▸ **Input data**:
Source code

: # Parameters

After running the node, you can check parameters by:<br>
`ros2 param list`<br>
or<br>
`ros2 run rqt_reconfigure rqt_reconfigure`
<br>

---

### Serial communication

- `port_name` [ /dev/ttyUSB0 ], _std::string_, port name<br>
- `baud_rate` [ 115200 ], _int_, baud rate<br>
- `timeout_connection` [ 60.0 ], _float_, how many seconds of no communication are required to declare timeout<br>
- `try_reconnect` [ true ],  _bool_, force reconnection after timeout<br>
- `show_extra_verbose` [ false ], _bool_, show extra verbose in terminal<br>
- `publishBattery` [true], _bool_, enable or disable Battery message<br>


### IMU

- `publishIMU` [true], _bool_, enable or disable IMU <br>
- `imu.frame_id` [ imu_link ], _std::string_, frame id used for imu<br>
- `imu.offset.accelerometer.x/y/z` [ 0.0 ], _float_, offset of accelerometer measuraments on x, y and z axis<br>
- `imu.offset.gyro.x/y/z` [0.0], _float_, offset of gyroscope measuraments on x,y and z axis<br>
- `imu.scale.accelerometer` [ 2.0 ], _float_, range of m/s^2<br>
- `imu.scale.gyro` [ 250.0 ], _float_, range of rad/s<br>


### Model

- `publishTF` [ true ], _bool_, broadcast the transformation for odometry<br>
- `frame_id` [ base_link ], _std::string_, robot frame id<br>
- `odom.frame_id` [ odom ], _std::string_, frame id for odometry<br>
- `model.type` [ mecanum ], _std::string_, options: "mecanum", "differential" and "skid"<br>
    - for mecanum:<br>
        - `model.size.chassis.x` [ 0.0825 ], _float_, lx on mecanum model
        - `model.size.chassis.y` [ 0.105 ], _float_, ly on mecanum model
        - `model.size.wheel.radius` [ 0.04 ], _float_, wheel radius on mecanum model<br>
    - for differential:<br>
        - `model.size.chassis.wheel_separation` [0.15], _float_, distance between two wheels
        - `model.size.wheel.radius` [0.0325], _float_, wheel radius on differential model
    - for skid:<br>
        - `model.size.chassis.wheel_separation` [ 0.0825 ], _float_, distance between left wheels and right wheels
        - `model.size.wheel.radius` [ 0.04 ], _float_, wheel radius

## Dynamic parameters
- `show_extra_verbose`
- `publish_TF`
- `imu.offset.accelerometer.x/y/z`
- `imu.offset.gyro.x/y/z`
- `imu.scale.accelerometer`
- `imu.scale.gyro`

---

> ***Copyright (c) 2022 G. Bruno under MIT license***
--
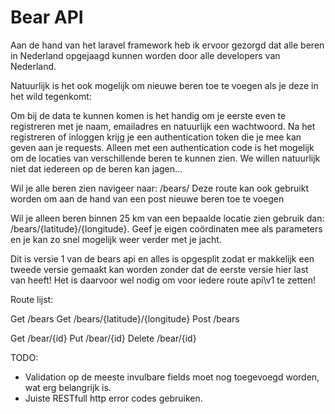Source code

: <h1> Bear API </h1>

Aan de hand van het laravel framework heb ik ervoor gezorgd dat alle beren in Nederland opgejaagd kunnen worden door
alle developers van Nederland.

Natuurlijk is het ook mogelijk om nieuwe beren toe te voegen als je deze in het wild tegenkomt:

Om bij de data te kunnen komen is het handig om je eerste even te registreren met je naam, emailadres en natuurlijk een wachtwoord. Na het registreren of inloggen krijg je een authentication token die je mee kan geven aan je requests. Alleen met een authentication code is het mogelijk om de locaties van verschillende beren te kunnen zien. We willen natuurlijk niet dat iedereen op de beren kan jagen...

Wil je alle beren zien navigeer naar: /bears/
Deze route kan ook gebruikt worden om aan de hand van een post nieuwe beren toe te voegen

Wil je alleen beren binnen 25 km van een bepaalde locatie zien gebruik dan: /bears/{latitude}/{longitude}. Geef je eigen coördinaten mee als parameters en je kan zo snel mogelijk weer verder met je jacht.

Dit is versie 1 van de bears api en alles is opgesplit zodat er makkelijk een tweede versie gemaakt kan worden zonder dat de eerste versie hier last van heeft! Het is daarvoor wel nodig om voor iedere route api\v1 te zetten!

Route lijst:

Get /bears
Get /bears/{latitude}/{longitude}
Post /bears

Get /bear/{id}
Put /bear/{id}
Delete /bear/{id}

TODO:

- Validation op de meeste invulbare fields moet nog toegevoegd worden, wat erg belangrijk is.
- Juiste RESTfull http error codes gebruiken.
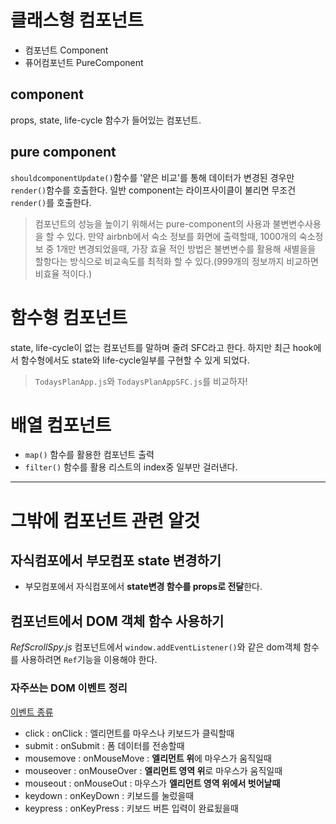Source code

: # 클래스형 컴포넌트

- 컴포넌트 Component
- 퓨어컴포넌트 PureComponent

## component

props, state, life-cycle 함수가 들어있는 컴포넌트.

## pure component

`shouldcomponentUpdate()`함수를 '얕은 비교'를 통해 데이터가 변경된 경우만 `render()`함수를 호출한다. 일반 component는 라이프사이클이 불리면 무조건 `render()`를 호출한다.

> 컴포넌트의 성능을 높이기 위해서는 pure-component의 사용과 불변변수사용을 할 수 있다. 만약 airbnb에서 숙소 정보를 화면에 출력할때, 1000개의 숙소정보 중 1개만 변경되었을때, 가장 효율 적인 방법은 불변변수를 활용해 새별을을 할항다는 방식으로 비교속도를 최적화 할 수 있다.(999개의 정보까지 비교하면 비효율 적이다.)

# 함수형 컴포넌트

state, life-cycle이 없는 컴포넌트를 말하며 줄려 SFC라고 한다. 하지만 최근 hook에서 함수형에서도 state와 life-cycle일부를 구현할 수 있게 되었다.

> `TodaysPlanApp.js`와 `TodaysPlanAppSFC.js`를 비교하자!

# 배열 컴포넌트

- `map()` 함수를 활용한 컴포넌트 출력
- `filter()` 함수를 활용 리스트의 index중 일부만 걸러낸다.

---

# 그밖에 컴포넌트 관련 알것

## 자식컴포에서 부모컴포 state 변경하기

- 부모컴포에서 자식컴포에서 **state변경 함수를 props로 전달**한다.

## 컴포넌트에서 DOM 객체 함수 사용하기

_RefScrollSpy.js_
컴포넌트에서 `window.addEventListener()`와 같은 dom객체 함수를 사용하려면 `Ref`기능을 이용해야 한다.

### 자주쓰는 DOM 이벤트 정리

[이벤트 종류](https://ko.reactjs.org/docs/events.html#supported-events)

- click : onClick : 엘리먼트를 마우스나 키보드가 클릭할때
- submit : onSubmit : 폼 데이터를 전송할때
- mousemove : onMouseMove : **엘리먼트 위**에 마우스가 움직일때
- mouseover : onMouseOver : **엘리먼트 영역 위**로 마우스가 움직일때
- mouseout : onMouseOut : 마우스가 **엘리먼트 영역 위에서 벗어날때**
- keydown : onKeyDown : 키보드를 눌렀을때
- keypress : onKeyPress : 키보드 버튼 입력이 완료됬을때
* * *
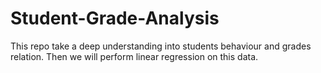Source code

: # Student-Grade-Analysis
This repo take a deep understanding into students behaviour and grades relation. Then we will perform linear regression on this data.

▸ **Prompt**:
Going back to the entries above, set down exactly the lines that begin at the one with "- keydown : onKeyDown : 키보드를 눌렀을때" and end at the one with "- keypress : onKeyPress : 키보드 버튼 입력이 완료됬을때", both included, and nothing else.

▸ **Answer**:
- keydown : onKeyDown : 키보드를 눌렀을때
- keypress : onKeyPress : 키보드 버튼 입력이 완료됬을때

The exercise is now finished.